[Dataset entries]
○ ○ ○ ○

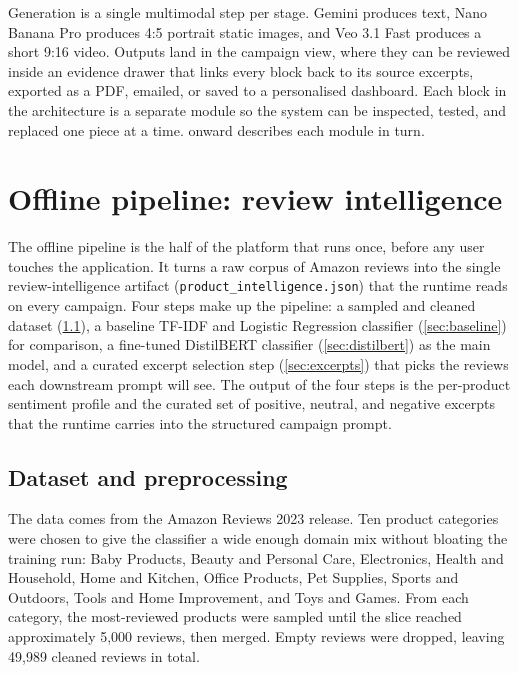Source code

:\documentclass[12pt,a4paper]{report}
\begin{document}
Generation is a single multimodal step per stage. Gemini produces text, Nano Banana Pro produces 4:5 portrait static images, and Veo 3.1 Fast produces a short 9:16 video. Outputs land in the campaign view, where they can be reviewed inside an evidence drawer that links every block back to its source excerpts, exported as a PDF, emailed, or saved to a personalised dashboard. Each block in the architecture is a separate module so the system can be inspected, tested, and replaced one piece at a time.  onward describes each module in turn.

\section{Offline pipeline: review intelligence}
\label{sec:offline}

The offline pipeline is the half of the platform that runs once, before any user touches the application. It turns a raw corpus of Amazon reviews into the single review-intelligence artifact (\texttt{product\_intelligence.json}) that the runtime reads on every campaign. Four steps make up the pipeline: a sampled and cleaned dataset (\cref{sec:dataset}), a baseline TF-IDF and Logistic Regression classifier (\cref{sec:baseline}) for comparison, a fine-tuned DistilBERT classifier (\cref{sec:distilbert}) as the main model, and a curated excerpt selection step (\cref{sec:excerpts}) that picks the reviews each downstream prompt will see. The output of the four steps is the per-product sentiment profile and the curated set of positive, neutral, and negative excerpts that the runtime carries into the structured campaign prompt.

\subsection{Dataset and preprocessing}
\label{sec:dataset}

The data comes from the Amazon Reviews 2023 release. Ten product categories were chosen to give the classifier a wide enough domain mix without bloating the training run: Baby Products, Beauty and Personal Care, Electronics, Health and Household, Home and Kitchen, Office Products, Pet Supplies, Sports and Outdoors, Tools and Home Improvement, and Toys and Games. From each category, the most-reviewed products were sampled until the slice reached approximately 5,000 reviews, then merged. Empty reviews were dropped, leaving 49,989 cleaned reviews in total.
\end{document}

○ ○ ○ ○

- [Required action]:
Exactly as they appear above, print all the lines, but not the pictures.

- [Solution for this task]:
Source code

:\documentclass[12pt,a4paper]{report}
\begin{document}
Generation is a single multimodal step per stage. Gemini produces text, Nano Banana Pro produces 4:5 portrait static images, and Veo 3.1 Fast produces a short 9:16 video. Outputs land in the campaign view, where they can be reviewed inside an evidence drawer that links every block back to its source excerpts, exported as a PDF, emailed, or saved to a personalised dashboard. Each block in the architecture is a separate module so the system can be inspected, tested, and replaced one piece at a time.  onward describes each module in turn.

\section{Offline pipeline: review intelligence}
\label{sec:offline}

The offline pipeline is the half of the platform that runs once, before any user touches the application. It turns a raw corpus of Amazon reviews into the single review-intelligence artifact (\texttt{product\_intelligence.json}) that the runtime reads on every campaign. Four steps make up the pipeline: a sampled and cleaned dataset (\cref{sec:dataset}), a baseline TF-IDF and Logistic Regression classifier (\cref{sec:baseline}) for comparison, a fine-tuned DistilBERT classifier (\cref{sec:distilbert}) as the main model, and a curated excerpt selection step (\cref{sec:excerpts}) that picks the reviews each downstream prompt will see. The output of the four steps is the per-product sentiment profile and the curated set of positive, neutral, and negative excerpts that the runtime carries into the structured campaign prompt.

\subsection{Dataset and preprocessing}
\label{sec:dataset}

The data comes from the Amazon Reviews 2023 release. Ten product categories were chosen to give the classifier a wide enough domain mix without bloating the training run: Baby Products, Beauty and Personal Care, Electronics, Health and Household, Home and Kitchen, Office Products, Pet Supplies, Sports and Outdoors, Tools and Home Improvement, and Toys and Games. From each category, the most-reviewed products were sampled until the slice reached approximately 5,000 reviews, then merged. Empty reviews were dropped, leaving 49,989 cleaned reviews in total.
\end{document}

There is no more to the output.